→ WORK TASK: Go through the listing and return every line with "pwsh" in it.

□ □ □ □ □ □ □

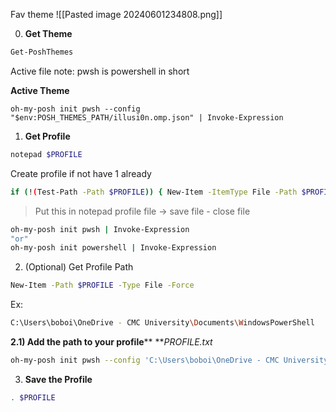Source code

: Fav theme
![[Pasted image 20240601234808.png]]

0) **Get Theme**
```bash
Get-PoshThemes
```
Active file 
note: pwsh is powershell in short

**Active Theme**
```bashnote
oh-my-posh init pwsh --config "$env:POSH_THEMES_PATH/illusi0n.omp.json" | Invoke-Expression
```


1) **Get Profile**
```bash
notepad $PROFILE
```
Create profile if not have 1 already
```sh
if (!(Test-Path -Path $PROFILE)) { New-Item -ItemType File -Path $PROFILE -Force }
```

> Put this in notepad profile file -> save file - close file
```bash
oh-my-posh init pwsh | Invoke-Expression
"or"
oh-my-posh init powershell | Invoke-Expression
```

2) (Optional) Get Profile Path
```bash
New-Item -Path $PROFILE -Type File -Force
```
Ex: 
```bash
C:\Users\boboi\OneDrive - CMC University\Documents\WindowsPowerShell
```

**2.1) Add the path to your profile****
***PROFILE.txt*
```bash
oh-my-posh init pwsh --config 'C:\Users\boboi\OneDrive - CMC University\Documents\WindowsPowerShell' | Invoke-Expression
```

3) **Save the Profile**
```bash
. $PROFILE
```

□ □ □ □ □ □ □

→ COMPLETED EXERCISE:
note: pwsh is powershell in short
oh-my-posh init pwsh --config "$env:POSH_THEMES_PATH/illusi0n.omp.json" | Invoke-Expression
oh-my-posh init pwsh | Invoke-Expression
oh-my-posh init pwsh --config 'C:\Users\boboi\OneDrive - CMC University\Documents\WindowsPowerShell' | Invoke-Expression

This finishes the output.